Drug companies, device manufacturers, hospitals, providers–they are all connected by a web of complex financial relationships. These relationships often benefit patients and the public by driving new technological innovations–but not always. At Conflixis, our goal is to find those financial relationships that lead to higher costs or worse outcomes for patients. We use a variety of massive data sets, existing research and expertise to drive machine learning models that surface these risky relationships. We sell this information to the people who will use it to make our system better.
We are seeking a Data Analyst to join our team, with expertise in claims and provider data and experience with cloud platforms such as Azure and GCP.
Key Responsibilities:
- Collaborate with cross-functional teams to identify and utilize healthcare data sources, particularly claims data and provider data, to generate actionable insights.
- Assist in developing machine learning models and analytics tools to analyze healthcare data, predict outcomes, and optimize patient care and healthcare operations.
- Conduct advanced data cleaning, transformation, and integration of complex datasets, including healthcare claims and provider data, using tools like Bigquery or Snowflake.
- Help build predictive models and risk scoring algorithms for identifying conflicts of interest, fraud detection, and compliance monitoring.
- Leverage cloud technologies such as Elastic Cloud, Azure and GCP for data processing and model deployment.
- Provide expert analysis on claims data trends and provider behavior, presenting findings to both technical and non-technical stakeholders.

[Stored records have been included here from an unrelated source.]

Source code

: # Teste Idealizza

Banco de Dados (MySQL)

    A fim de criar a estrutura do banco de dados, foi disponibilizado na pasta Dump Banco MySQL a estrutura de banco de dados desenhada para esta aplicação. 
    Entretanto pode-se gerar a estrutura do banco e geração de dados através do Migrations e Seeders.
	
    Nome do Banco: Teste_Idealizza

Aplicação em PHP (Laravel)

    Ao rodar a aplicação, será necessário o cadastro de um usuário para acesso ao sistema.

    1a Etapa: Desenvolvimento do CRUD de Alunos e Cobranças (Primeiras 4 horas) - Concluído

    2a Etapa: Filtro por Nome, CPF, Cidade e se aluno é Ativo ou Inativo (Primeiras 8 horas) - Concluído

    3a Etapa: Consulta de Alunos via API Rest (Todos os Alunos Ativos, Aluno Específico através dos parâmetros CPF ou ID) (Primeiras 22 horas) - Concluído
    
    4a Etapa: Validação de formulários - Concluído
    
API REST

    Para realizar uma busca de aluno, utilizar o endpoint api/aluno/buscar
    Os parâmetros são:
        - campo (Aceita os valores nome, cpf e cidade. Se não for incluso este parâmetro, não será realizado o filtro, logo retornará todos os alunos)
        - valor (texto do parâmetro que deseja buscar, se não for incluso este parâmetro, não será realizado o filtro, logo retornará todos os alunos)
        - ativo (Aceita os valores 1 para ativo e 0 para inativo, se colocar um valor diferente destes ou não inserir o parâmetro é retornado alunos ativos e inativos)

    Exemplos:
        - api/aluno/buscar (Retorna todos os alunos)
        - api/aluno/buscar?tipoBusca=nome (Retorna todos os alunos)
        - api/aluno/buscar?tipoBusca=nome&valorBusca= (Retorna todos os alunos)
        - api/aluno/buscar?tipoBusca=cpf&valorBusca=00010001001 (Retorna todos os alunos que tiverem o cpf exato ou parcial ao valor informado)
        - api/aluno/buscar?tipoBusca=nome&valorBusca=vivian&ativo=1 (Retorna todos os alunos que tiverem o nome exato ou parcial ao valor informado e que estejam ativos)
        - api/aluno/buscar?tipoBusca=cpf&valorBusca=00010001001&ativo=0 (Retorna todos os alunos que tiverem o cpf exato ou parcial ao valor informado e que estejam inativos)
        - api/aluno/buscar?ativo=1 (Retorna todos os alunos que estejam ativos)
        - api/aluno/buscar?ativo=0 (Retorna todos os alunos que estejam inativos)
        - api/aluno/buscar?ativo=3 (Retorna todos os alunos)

- Ensure data governance and compliance with healthcare industry regulations (HIPAA, SOC).
Required Qualifications:
- Bachelor’s or Master’s degree in Data Science, Statistics, Computer Science, or a related field.
- 2+ years of experience in data science, with a specific focus on claims data and provider data in the healthcare or insurance industry.
- Strong expertise in healthcare claims and provider data analytics, including working knowledge of healthcare reimbursement systems and claims processing.
- Proficiency in Python, R and SQL
- Familiarity with machine learning techniques, including supervised and unsupervised learning.
- Experience with Azure and Google Cloud Platform (GCP) for data processing, model training, and deployment.